(PROVIDED RECORDS)
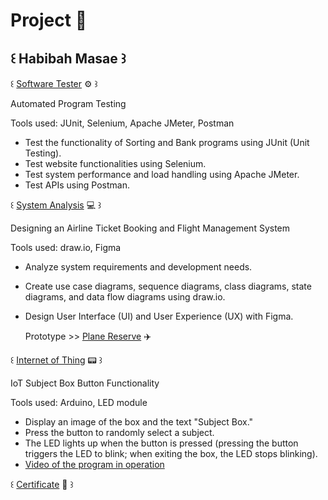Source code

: # Project 👾

## ꒰ Habibah Masae ꒱


꒰ [Software Tester](https://github.com/Chocokorn/SofwareTester) ⚙️ ꒱

  Automated Program Testing
  
  Tools used: JUnit, Selenium, Apache JMeter, Postman
  - Test the functionality of Sorting and Bank programs using JUnit (Unit Testing).
  - Test website functionalities using Selenium.
  - Test system performance and load handling using Apache JMeter.
  - Test APIs using Postman.
    
꒰ [System Analysis](https://github.com/Chocokorn/SA) 💻 ꒱

  Designing an Airline Ticket Booking and Flight Management System
  
  Tools used: draw.io, Figma
  - Analyze system requirements and development needs.
  - Create use case diagrams, sequence diagrams, class diagrams, state diagrams, and data flow diagrams using draw.io.
  - Design User Interface (UI) and User Experience (UX) with Figma.

    Prototype >> [Plane Reserve](https://www.figma.com/proto/lFkrdHMUICJvU45erXOiSi/SA?node-id=272-210&node-type=frame&t=oTxilorsRVFnj72H-1&scaling=min-zoom&content-scaling=fixed&page-id=0%3A1&starting-point-node-id=1%3A4) ✈️
    
꒰ [Internet of Thing](https://github.com/Chocokorn/Arduino) 📟 ꒱

  IoT Subject Box Button Functionality 
  
  Tools used: Arduino, LED module
  - Display an image of the box and the text "Subject Box."
  - Press the button to randomly select a subject.
  - The LED lights up when the button is pressed (pressing the button triggers the LED to blink; when exiting the box, the LED stops 
    blinking).
  - [Video of the program in operation](https://drive.google.com/file/d/1q5MbH_e0WMPN50BdDkdLREyhxIpLNQsQ/view?usp=drive_link)


꒰ [Certificate](https://drive.google.com/drive/folders/1p-wXEv6Px4HH_D1NJfh_lYiN_jFp-iFO?usp=drive_link) 📂 ꒱


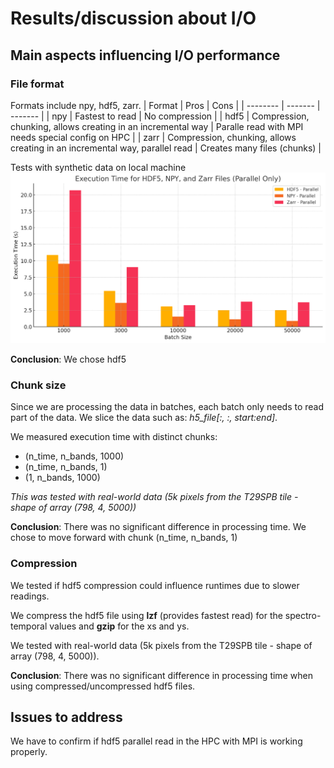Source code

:# Results/discussion about I/O 


## Main aspects influencing I/O performance
### File format 
Formats include npy, hdf5, zarr.
| Format    | Pros | Cons |
| -------- | ------- | ------- |
| npy      | Fastest to read                                                              | No compression                                    |
| hdf5     | Compression, chunking, allows creating in an incremental way                 | Paralle read with MPI needs special config on HPC |
| zarr     | Compression, chunking, allows creating in an incremental way, parallel read  | Creates many files (chunks)                       |

Tests with synthetic data on local machine
![Test_file_formats](tests_file_format.png)

**Conclusion**: We chose hdf5

 ### Chunk size
 Since we are processing the data in batches, each batch only needs to read part of the data. We slice the data such as: *h5_file[:, :, start:end]*.

 We measured execution time with distinct chunks:
 - (n_time, n_bands, 1000)
 - (n_time, n_bands, 1)
 - (1, n_bands, 1000)

*This was tested with real-world data (5k pixels from the T29SPB tile - shape of array (798, 4, 5000))*

**Conclusion**: There was no significant difference in processing time. We chose to move forward with chunk (n_time, n_bands, 1)

### Compression
We tested if hdf5 compression could influence runtimes due to slower readings.

We compress the hdf5 file using **lzf** (provides fastest read) for the spectro-temporal values and **gzip** for the xs and ys.

We tested with real-world data (5k pixels from the T29SPB tile - shape of array (798, 4, 5000)).

**Conclusion**: There was no significant difference in processing time when using compressed/uncompressed hdf5 files.

## Issues to address
We have to confirm if hdf5 parallel read in the HPC with MPI is working properly.



 
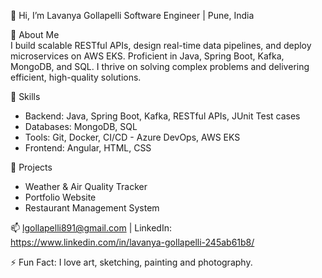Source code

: 👋 Hi, I’m Lavanya Gollapelli 
Software Engineer | Pune, India  

👀 About Me  
I build scalable RESTful APIs, design real-time data pipelines, and deploy microservices on AWS EKS. Proficient in Java, Spring Boot, Kafka, MongoDB, and SQL. 
I thrive on solving complex problems and delivering efficient, high-quality solutions.  

🌱 Skills  
- Backend: Java, Spring Boot, Kafka, RESTful APIs, JUnit Test cases
- Databases: MongoDB, SQL  
- Tools: Git, Docker, CI/CD - Azure DevOps, AWS EKS  
- Frontend: Angular, HTML, CSS  

💞️ Projects  
- Weather & Air Quality Tracker
- Portfolio Website  
- Restaurant Management System

📫 lgollapelli891@gmail.com | LinkedIn: https://www.linkedin.com/in/lavanya-gollapelli-245ab61b8/

⚡ Fun Fact: I love art, sketching, painting and photography.

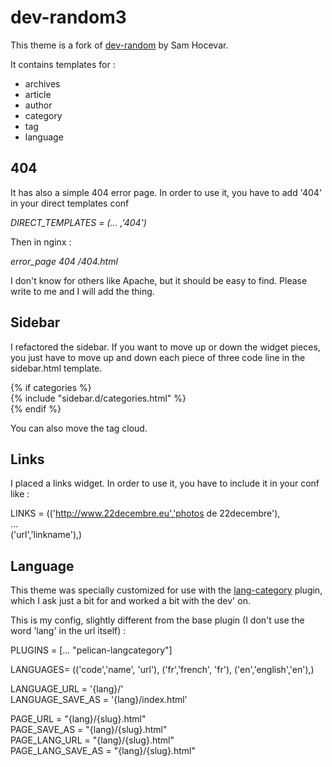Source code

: # dev-random3 #

This theme is a fork of [dev-random](https://github.com/getpelican/pelican-themes/tree/master/dev-random) by Sam Hocevar.

It contains templates for :

- archives
- article
- author
- category
- tag
- language

## 404 ##

It has also a simple 404 error page. In order to use it, you have to add '404' in your direct templates conf

*DIRECT_TEMPLATES = (... ,'404')*

Then in nginx :

*error_page 404 /404.html*

I don't know for others like Apache, but it should be easy to find. Please write to me and I will add the thing.

## Sidebar ##

I refactored the sidebar. If you want to move up or down the widget pieces, you just have to move up and down each piece of three code line in the sidebar.html template.

{% if categories %}  
{% include "sidebar.d/categories.html" %}  
{% endif %}  

You can also move the tag cloud.

## Links ##

I placed a links widget. In order to use it, you have to include it in your conf like :

LINKS =  (('http://www.22decembre.eu','photos de 22decembre'),   
	...  
	('url','linkname'),)  

## Language ##

This theme was specially customized for use with the [lang-category](https://github.com/CNBorn/pelican-langcategory) plugin, which I ask just a bit for and worked a bit with the dev' on.

This is my config, slightly different from the base plugin (I don't use the word 'lang' in the url itself) :

PLUGINS = [... "pelican-langcategory"]

LANGUAGES= (('code','name', 'url'),
	    ('fr','french', 'fr'),
	    ('en','english','en'),)

LANGUAGE_URL = '{lang}/'  
LANGUAGE_SAVE_AS = '{lang}/index.html'  

PAGE_URL = "{lang}/{slug}.html"  
PAGE_SAVE_AS = "{lang}/{slug}.html"  
PAGE_LANG_URL = "{lang}/{slug}.html"  
PAGE_LANG_SAVE_AS = "{lang}/{slug}.html"  
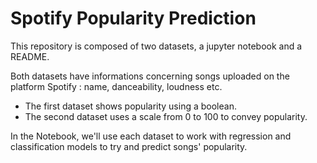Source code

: # Spotify Popularity Prediction

This repository is composed of two datasets, a jupyter notebook and a README.

Both datasets have informations concerning songs uploaded on the platform Spotify : name, danceability, loudness etc.
- The first dataset shows popularity using a boolean. 
- The second dataset uses a scale from 0 to 100 to convey popularity.

In the Notebook, we'll use each dataset to work with regression and classification models to try and predict songs' popularity.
(End PROVIDED RECORDS)
REQUIRED ACTION: Leaving out any pictures, write the records above out exactly as they are.

THE ANSWER:
Source code

: # Project 👾

## ꒰ Habibah Masae ꒱


꒰ [Software Tester](https://github.com/Chocokorn/SofwareTester) ⚙️ ꒱

  Automated Program Testing
  
  Tools used: JUnit, Selenium, Apache JMeter, Postman
  - Test the functionality of Sorting and Bank programs using JUnit (Unit Testing).
  - Test website functionalities using Selenium.
  - Test system performance and load handling using Apache JMeter.
  - Test APIs using Postman.
    
꒰ [System Analysis](https://github.com/Chocokorn/SA) 💻 ꒱

  Designing an Airline Ticket Booking and Flight Management System
  
  Tools used: draw.io, Figma
  - Analyze system requirements and development needs.
  - Create use case diagrams, sequence diagrams, class diagrams, state diagrams, and data flow diagrams using draw.io.
  - Design User Interface (UI) and User Experience (UX) with Figma.

    Prototype >> [Plane Reserve](https://www.figma.com/proto/lFkrdHMUICJvU45erXOiSi/SA?node-id=272-210&node-type=frame&t=oTxilorsRVFnj72H-1&scaling=min-zoom&content-scaling=fixed&page-id=0%3A1&starting-point-node-id=1%3A4) ✈️
    
꒰ [Internet of Thing](https://github.com/Chocokorn/Arduino) 📟 ꒱

  IoT Subject Box Button Functionality 
  
  Tools used: Arduino, LED module
  - Display an image of the box and the text "Subject Box."
  - Press the button to randomly select a subject.
  - The LED lights up when the button is pressed (pressing the button triggers the LED to blink; when exiting the box, the LED stops 
    blinking).
  - [Video of the program in operation](https://drive.google.com/file/d/1q5MbH_e0WMPN50BdDkdLREyhxIpLNQsQ/view?usp=drive_link)


꒰ [Certificate](https://drive.google.com/drive/folders/1p-wXEv6Px4HH_D1NJfh_lYiN_jFp-iFO?usp=drive_link) 📂 ꒱


Source code

:# Results/discussion about I/O 


## Main aspects influencing I/O performance
### File format 
Formats include npy, hdf5, zarr.
| Format    | Pros | Cons |
| -------- | ------- | ------- |
| npy      | Fastest to read                                                              | No compression                                    |
| hdf5     | Compression, chunking, allows creating in an incremental way                 | Paralle read with MPI needs special config on HPC |
| zarr     | Compression, chunking, allows creating in an incremental way, parallel read  | Creates many files (chunks)                       |

Tests with synthetic data on local machine
![Test_file_formats](tests_file_format.png)

**Conclusion**: We chose hdf5

 ### Chunk size
 Since we are processing the data in batches, each batch only needs to read part of the data. We slice the data such as: *h5_file[:, :, start:end]*.

 We measured execution time with distinct chunks:
 - (n_time, n_bands, 1000)
 - (n_time, n_bands, 1)
 - (1, n_bands, 1000)

*This was tested with real-world data (5k pixels from the T29SPB tile - shape of array (798, 4, 5000))*

**Conclusion**: There was no significant difference in processing time. We chose to move forward with chunk (n_time, n_bands, 1)

### Compression
We tested if hdf5 compression could influence runtimes due to slower readings.

We compress the hdf5 file using **lzf** (provides fastest read) for the spectro-temporal values and **gzip** for the xs and ys.

We tested with real-world data (5k pixels from the T29SPB tile - shape of array (798, 4, 5000)).

**Conclusion**: There was no significant difference in processing time when using compressed/uncompressed hdf5 files.

## Issues to address
We have to confirm if hdf5 parallel read in the HPC with MPI is working properly.



 
Source code

: 👋 Hi, I’m Lavanya Gollapelli 
Software Engineer | Pune, India  

👀 About Me  
I build scalable RESTful APIs, design real-time data pipelines, and deploy microservices on AWS EKS. Proficient in Java, Spring Boot, Kafka, MongoDB, and SQL. 
I thrive on solving complex problems and delivering efficient, high-quality solutions.  

🌱 Skills  
- Backend: Java, Spring Boot, Kafka, RESTful APIs, JUnit Test cases
- Databases: MongoDB, SQL  
- Tools: Git, Docker, CI/CD - Azure DevOps, AWS EKS  
- Frontend: Angular, HTML, CSS  

💞️ Projects  
- Weather & Air Quality Tracker
- Portfolio Website  
- Restaurant Management System

📫 lgollapelli891@gmail.com | LinkedIn: https://www.linkedin.com/in/lavanya-gollapelli-245ab61b8/

⚡ Fun Fact: I love art, sketching, painting and photography.

Source code

: # dev-random3 #

This theme is a fork of [dev-random](https://github.com/getpelican/pelican-themes/tree/master/dev-random) by Sam Hocevar.

It contains templates for :

- archives
- article
- author
- category
- tag
- language

## 404 ##

It has also a simple 404 error page. In order to use it, you have to add '404' in your direct templates conf

*DIRECT_TEMPLATES = (... ,'404')*

Then in nginx :

*error_page 404 /404.html*

I don't know for others like Apache, but it should be easy to find. Please write to me and I will add the thing.

## Sidebar ##

I refactored the sidebar. If you want to move up or down the widget pieces, you just have to move up and down each piece of three code line in the sidebar.html template.

{% if categories %}  
{% include "sidebar.d/categories.html" %}  
{% endif %}  

You can also move the tag cloud.

## Links ##

I placed a links widget. In order to use it, you have to include it in your conf like :

LINKS =  (('http://www.22decembre.eu','photos de 22decembre'),   
	...  
	('url','linkname'),)  

## Language ##

This theme was specially customized for use with the [lang-category](https://github.com/CNBorn/pelican-langcategory) plugin, which I ask just a bit for and worked a bit with the dev' on.

This is my config, slightly different from the base plugin (I don't use the word 'lang' in the url itself) :

PLUGINS = [... "pelican-langcategory"]

LANGUAGES= (('code','name', 'url'),
	    ('fr','french', 'fr'),
	    ('en','english','en'),)

LANGUAGE_URL = '{lang}/'  
LANGUAGE_SAVE_AS = '{lang}/index.html'  

PAGE_URL = "{lang}/{slug}.html"  
PAGE_SAVE_AS = "{lang}/{slug}.html"  
PAGE_LANG_URL = "{lang}/{slug}.html"  
PAGE_LANG_SAVE_AS = "{lang}/{slug}.html"  
Source code

: # Spotify Popularity Prediction

This repository is composed of two datasets, a jupyter notebook and a README.

Both datasets have informations concerning songs uploaded on the platform Spotify : name, danceability, loudness etc.
- The first dataset shows popularity using a boolean. 
- The second dataset uses a scale from 0 to 100 to convey popularity.

In the Notebook, we'll use each dataset to work with regression and classification models to try and predict songs' popularity.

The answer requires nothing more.